While this question is one that many generations have asked since the Second Vatican Council, it seems to me to be the wrong one. The essential signs of the liturgy still matter: bread and wine, the human body and touch, the transcendence of space and sound alike, life and death itself. People still want to get married in beautiful churches (when they get married in churches at all). People still visit cathedrals in Europe. Signs still matter, even when we're not very good at presenting these signs to those who walk into the doors of our churches.
Perhaps, the real problem is that there is little connection among participants between the reality and the signs in the liturgy. Words are mere words. Water is mere water. Bread is still bread. The liturgy will "evangelize" the next generation when they perceive the reality that the signs manifest, make present among us. Avery Dulles, commenting on this, writes:
In liturgy, as in other spheres of tradition, attention must be directed primarily to the reality that is transmitted. The symbols do not function rightly unless they focus our attention on their joint meaning. In this way it makes present the mystery of our redemption, which is too great to be contained in any words or symbols, but is communicated through them as instruments of the Holy Spirit. Liturgy celebrates the mysterion in a public way, in the context of new situations. The context, however, must not be allowed to become the theme, lest the liturgy cease to function as tradition.

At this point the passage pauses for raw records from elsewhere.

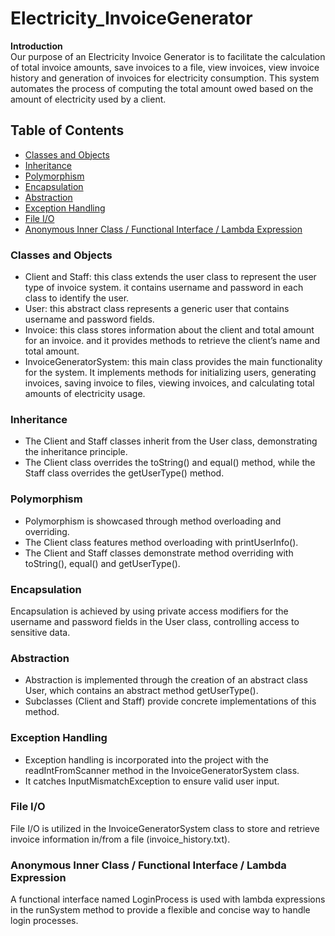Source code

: # Electricity_InvoiceGenerator
**Introduction** <br>
 Our purpose of an Electricity Invoice Generator is to facilitate the calculation of total invoice amounts, save invoices to a file, view invoices, view invoice history and generation of invoices for electricity consumption. This system automates the process of computing the total amount owed based on the amount of electricity used by a client.

## Table of Contents
- [Classes and Objects](#classes-and-objects)
- [Inheritance](#inheritance)
- [Polymorphism](#polymorphism)
- [Encapsulation](#encapsulation)
- [Abstraction](#abstraction)
- [Exception Handling](#exception-handling)
- [File I/O](#file-io)
- [Anonymous Inner Class / Functional Interface / Lambda Expression](#anonymous-inner-class--functional-interface--lambda-expression)
  


### Classes and Objects
- Client and Staff: this class extends the user class to represent the user type of invoice system. it contains username and password in each class to identify the user.<br>
- User: this abstract class represents a generic user that contains username and password fields. <br>
- Invoice: this class stores information about the client and total amount for an invoice. and it provides methods to retrieve the client’s name and total amount.<br>
- InvoiceGeneratorSystem: this main class provides the main functionality for the system. It implements methods for initializing users, generating invoices, saving invoice to files, viewing invoices, and calculating total amounts of electricity usage.<br>

### Inheritance 
- The Client and Staff classes inherit from the User class, demonstrating the inheritance principle. <br>
- The Client class overrides the toString() and equal() method, while the Staff class overrides the getUserType() method.

### Polymorphism 
- Polymorphism is showcased through method overloading and overriding. <br>
- The Client class features method overloading with printUserInfo(). <br>
- The Client and Staff classes demonstrate method overriding with toString(), equal() and 
getUserType().<br>

### Encapsulation 
 Encapsulation is achieved by using private access modifiers for the username and password fields in the User class, controlling access to sensitive data.<br>

### Abstraction 
- Abstraction is implemented through the creation of an abstract class User, which contains an abstract method getUserType().<br>
- Subclasses (Client and Staff) provide concrete implementations of this method.<br>

### Exception Handling
- Exception handling is incorporated into the project with the readIntFromScanner method in the InvoiceGeneratorSystem class.<br>
- It catches InputMismatchException to ensure valid user input.<br>

### File I/O 
 File I/O is utilized in the InvoiceGeneratorSystem class to store and retrieve invoice information in/from a file (invoice_history.txt).<br>

### Anonymous Inner Class / Functional Interface / Lambda Expression
 A functional interface named LoginProcess is used with lambda expressions in the runSystem method to provide a flexible and concise way to handle 
login processes.







 




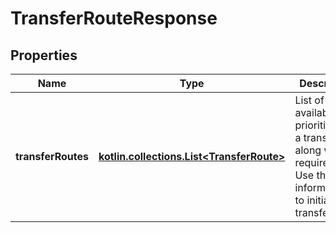 
# TransferRouteResponse

## Properties
Name | Type | Description | Notes
------------ | ------------- | ------------- | -------------
**transferRoutes** | [**kotlin.collections.List&lt;TransferRoute&gt;**](TransferRoute.md) | List of available priorities for a transfer, along with requirements. Use this information to initiate a transfer. |  [optional]



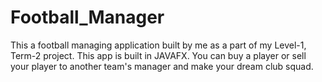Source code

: # Football_Manager
This a football managing application built by me as a part of my Level-1, Term-2 project.
This app is built in JAVAFX. You can buy a player or sell your player to another team's manager and make your dream club squad.
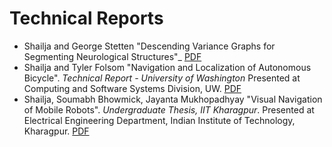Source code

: 
# Technical Reports
* Shailja and George Stetten "Descending Variance Graphs for Segmenting Neurological Structures"_ [PDF](https://shailjasah.github.io/DVG.pdf)
* Shailja and Tyler Folsom "Navigation and Localization of Autonomous Bicycle". _Technical Report - University of Washington_  Presented at Computing and Software Systems Division, UW. [PDF](https://shailjasah.github.io/UW.pdf)
* Shailja, Soumabh Bhowmick, Jayanta Mukhopadhyay "Visual Navigation of Mobile Robots". _Undergraduate Thesis, IIT Kharagpur_. Presented at Electrical Engineering Department, Indian Institute of Technology, Kharagpur.  [PDF](https://arxiv.org/abs/1712.05482)

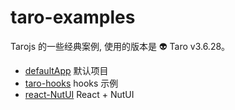 # taro-examples
Tarojs 的一些经典案例, 使用的版本是 👽 Taro v3.6.28。

- [defaultApp](./defaultApp/) 默认项目
- [taro-hooks](./taro-hooks/) hooks 示例
- [react-NutUI](./react-NutUI/) React + NutUI
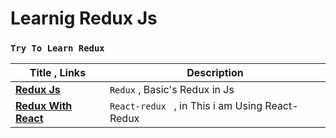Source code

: # Learnig Redux Js 
### `Try To Learn Redux`



| Title  , Links                        | Description                                     |
| ------------------------------------- | ----------------------------------------------- |
| [__Redux Js__](/Redux%20JS/)          | `Redux` , Basic's Redux in Js                   |
| [__Redux With React__](/React-Redux/) | `React-redux ` , in This i am Using React-Redux |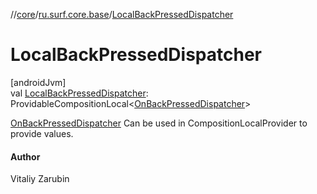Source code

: //[core](../../index.md)/[ru.surf.core.base](index.md)/[LocalBackPressedDispatcher](-local-back-pressed-dispatcher.md)

# LocalBackPressedDispatcher

[androidJvm]\
val [LocalBackPressedDispatcher](-local-back-pressed-dispatcher.md): ProvidableCompositionLocal&lt;[OnBackPressedDispatcher](https://developer.android.com/reference/kotlin/androidx/activity/OnBackPressedDispatcher.html)&gt;

[OnBackPressedDispatcher](https://developer.android.com/reference/kotlin/androidx/activity/OnBackPressedDispatcher.html) Can be used in CompositionLocalProvider to provide values.

#### Author

Vitaliy Zarubin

Our signs should be beautiful. They should reflect the reality of God's sacrificial love transforming the created order. But, the first step needs to be connecting people once again to the story of God's self-giving love, which the liturgy celebrates. Liturgical attendance will increase when our assembly is once again aware of the remarkable event of divine love unfolding in the walls of even our smallest campus chapel.
I thought about the significance of real signs, as I watched fifteen catechumens in my parish this week stand before the assembly and enroll themselves in the order of the elect. The joy upon their faces resulted in some small way from the formation they have received in the narrative of divine love through the RCIA process. And they now see the joy of the Church preparing to welcome them into this story of love. This rite was a real sign, a sign of Christ acting among them.
So, the goal is not new signs but making signs real. That, in the end, is a much more difficult job than changing the liturgy around again to try to attract this generation.